I want to find a regex (preferably in perl, but any flavour will do) to replace every _
except those preceded by exactly 8 digits and followed by exactly 6 digits.
Actually, I want to replace _
in filenames except those in dates with format YYYYMMDD_hhmmss
.
Generally speaking, I want to replace every occurrances of some character that is not preceded by some pattern and not followed by an other pattern.
I tried many regexes and look for at lot on the web, but I did not find anything!
I know it is possible to replace every _
by .
, then restore the _
in YYYYMMDD.hhmmss
, but I am interested in doing it in one step (hoping it is possible).
Here are some examples of replacements:
Patate_17890505_TitreEnCamelCase.ext --> Patate.17890505.TitreEnCamelCase.ext
EPFL_AlgebreLineaire --> EPFL.AlgebreLineaire
ipe.20210302_005606.pdf --> ipe.20210302_005606.pdf
1_ --> 1.
12_ --> 12.
_1 --> .1
_12 --> .12
12345678_ --> 12345678.
_123456 --> .123456
12345678_12345 --> 12345678.12345
1234567_123456 --> 1234567.123456
1234567_12345 --> 1234567.12345
123456_12345 --> 123456.12345
12345678_1234567 --> 12345678.1234567
123456789_123456 --> 123456789.123456
123456789_1234567 --> 123456789.1234567
_patate__truc__ --> .patate..truc..
___ --> ...
foo_12345678 --> foo.12345678
foo_12345678_123456_bar --> foo.12345678_123456.bar
12345678_123456 --> 12345678_123456
foo12345678_123456bar --> foo12345678_123456bar
Below, a few examples I tried.
Make exactly the opposite of what I want, i.e. replace every _
preceded by exactly 8 digits and followed by exactly 6 digits (try it on regex101):
s/((?<!\d)(?:\d{8}))_((?:\d{6})(?!\d))/$1.$2/g
It works, so I need the negation of this regex…
Just a negative lookbehind and a negative lookahead (try it on regex101):
s/(?<!\d{8})_(?!\d{6})/./g
Fails: does not replace if _
is preceded by exactly 8 digits or followed by exactly 6 digits, e.g. the _
is not replaced in theses strings:
12345678_
_123456
12345678_12345
1234567_123456
I need to replace all except when “and”, but this one replaces all except when “or” (so it misses some _
).
Inspired from this answer (from python regex: match a char surrounded by exactly 2 chars) (try it on regex101):
s/(?<!(?<!\d)\d{8})_(?!\d{6}(?!\d))/./g
Fails: same reason as the previous one.
The regex in the original answer works because it replace chars preceded by a pre-pattern and followed by a post-pattern.
Inspired from this answer (from Replace character UNLESS surrounded by specific tag), but I do not really understand how it works (try it on regex101):
s/_(?:(?!(?:.*?\d{6}))|(?=[^\d] \d{8}))/./g
Fails: in these examples, the _
is not replaced
_123456
1234567_123456
12345678_1234567
123456789_123456
123456789_1234567
foo_12345678
The original problem is quite close of mine, but instead of \d{8}
and \d{6}
, the pre-pattern and post-pattern are HTML tags, so the problem is easier : <tag>
and </tag>
are unique elements where for my problem, the post-pattern \d{6}
could be followed by an other digit (likewise the pre-pattern \d{8}
could be preceded by an other digit).
But this one almost work, unlike the previous try, it replace the _
in both theses string:
12345678_
12345678_12345
so perhaps a modification could make it works as I want…
CodePudding user response:
You can use
(?<!\d)\d{8}_\d{6}(?!\d)(*SKIP)(*F)|_
See the regex demo.

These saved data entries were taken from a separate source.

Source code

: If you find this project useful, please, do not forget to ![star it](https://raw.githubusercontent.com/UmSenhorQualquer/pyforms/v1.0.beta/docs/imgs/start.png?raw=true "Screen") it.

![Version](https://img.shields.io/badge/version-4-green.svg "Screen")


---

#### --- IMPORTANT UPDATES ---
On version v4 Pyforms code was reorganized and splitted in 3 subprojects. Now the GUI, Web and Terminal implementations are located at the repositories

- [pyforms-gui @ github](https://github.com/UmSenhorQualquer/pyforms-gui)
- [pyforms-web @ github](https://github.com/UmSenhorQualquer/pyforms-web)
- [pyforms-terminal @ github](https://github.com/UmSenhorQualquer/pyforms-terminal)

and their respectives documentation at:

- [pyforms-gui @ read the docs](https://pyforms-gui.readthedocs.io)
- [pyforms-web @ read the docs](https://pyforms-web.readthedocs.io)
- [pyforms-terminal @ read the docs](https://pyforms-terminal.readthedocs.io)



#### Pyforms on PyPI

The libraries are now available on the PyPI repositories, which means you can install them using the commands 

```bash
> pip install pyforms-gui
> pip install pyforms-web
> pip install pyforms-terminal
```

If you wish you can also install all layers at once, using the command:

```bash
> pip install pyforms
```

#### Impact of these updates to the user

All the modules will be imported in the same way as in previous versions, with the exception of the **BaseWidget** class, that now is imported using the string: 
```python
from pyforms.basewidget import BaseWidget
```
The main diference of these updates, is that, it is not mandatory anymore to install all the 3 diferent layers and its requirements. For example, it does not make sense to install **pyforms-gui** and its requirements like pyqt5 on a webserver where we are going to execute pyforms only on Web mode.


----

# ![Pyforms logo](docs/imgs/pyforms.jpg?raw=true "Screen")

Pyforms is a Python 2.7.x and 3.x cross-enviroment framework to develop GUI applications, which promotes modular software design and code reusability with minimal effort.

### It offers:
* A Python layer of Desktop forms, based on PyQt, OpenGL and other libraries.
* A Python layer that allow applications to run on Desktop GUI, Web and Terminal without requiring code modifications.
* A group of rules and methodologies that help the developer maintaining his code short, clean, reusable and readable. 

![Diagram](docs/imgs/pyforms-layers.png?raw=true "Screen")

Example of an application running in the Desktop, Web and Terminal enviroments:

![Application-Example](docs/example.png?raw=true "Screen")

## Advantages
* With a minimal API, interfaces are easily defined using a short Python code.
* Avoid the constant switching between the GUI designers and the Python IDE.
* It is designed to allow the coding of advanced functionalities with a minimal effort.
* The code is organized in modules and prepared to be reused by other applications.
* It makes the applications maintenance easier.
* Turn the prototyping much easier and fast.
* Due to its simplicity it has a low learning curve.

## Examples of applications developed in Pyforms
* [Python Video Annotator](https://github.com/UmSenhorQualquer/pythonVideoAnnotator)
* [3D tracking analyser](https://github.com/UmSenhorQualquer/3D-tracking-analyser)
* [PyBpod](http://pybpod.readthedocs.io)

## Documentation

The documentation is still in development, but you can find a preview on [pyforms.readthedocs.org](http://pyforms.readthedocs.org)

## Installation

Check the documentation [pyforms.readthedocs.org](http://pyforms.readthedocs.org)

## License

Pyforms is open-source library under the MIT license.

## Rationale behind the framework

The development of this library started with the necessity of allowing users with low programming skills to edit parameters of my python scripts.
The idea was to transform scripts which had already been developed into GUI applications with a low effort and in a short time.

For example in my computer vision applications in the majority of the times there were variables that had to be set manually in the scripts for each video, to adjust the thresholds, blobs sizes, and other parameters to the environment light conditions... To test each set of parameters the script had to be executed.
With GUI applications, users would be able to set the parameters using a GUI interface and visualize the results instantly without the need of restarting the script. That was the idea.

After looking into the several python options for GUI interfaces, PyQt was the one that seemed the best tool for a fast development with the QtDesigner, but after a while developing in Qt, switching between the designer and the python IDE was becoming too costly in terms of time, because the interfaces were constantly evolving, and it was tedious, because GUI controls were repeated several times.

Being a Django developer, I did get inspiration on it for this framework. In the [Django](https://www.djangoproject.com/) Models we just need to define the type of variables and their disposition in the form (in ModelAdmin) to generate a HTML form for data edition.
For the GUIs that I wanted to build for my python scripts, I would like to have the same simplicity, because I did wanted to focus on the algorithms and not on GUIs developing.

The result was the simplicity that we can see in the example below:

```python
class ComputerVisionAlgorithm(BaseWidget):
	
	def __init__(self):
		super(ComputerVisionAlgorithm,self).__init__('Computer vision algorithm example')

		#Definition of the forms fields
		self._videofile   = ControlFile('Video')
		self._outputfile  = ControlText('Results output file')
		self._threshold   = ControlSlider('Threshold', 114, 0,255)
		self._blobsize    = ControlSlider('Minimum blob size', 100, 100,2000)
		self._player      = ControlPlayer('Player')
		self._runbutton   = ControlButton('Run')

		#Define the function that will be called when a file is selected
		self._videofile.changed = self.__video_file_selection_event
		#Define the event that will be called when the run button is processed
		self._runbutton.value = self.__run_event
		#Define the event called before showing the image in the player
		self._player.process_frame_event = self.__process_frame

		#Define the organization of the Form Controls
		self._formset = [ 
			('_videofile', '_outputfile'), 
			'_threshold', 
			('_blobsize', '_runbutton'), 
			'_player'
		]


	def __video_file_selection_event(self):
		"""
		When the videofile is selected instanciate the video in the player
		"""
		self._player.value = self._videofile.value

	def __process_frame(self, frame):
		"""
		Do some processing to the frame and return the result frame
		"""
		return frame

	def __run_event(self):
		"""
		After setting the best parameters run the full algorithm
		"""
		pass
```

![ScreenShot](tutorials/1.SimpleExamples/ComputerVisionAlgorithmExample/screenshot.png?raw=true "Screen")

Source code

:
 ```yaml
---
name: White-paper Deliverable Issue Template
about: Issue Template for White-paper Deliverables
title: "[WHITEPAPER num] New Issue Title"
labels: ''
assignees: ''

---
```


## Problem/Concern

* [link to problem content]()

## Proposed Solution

Details:
(?<!\d)\d{8}_\d{6}(?!\d)
- eight digits,_
and six digits not enclosed with any other digits(*SKIP)(*F)
- fail the match at the current location and continue the regex search from the failure location|
- or_
- an underscore in any other context.
An alternative regex is
_(?!(?<=(?<!\d)\d{8}_)\d{6}(?!\d))
See this regex demo. Details:
_
- an underscore(?!(?<=(?<!\d)\d{8}_)\d{6}(?!\d))
- a negative lookahead that fails the match if - immediately to the right of the current location - there are six (and no more than six) digits immediately preceded with exactly eight digits and an underscore.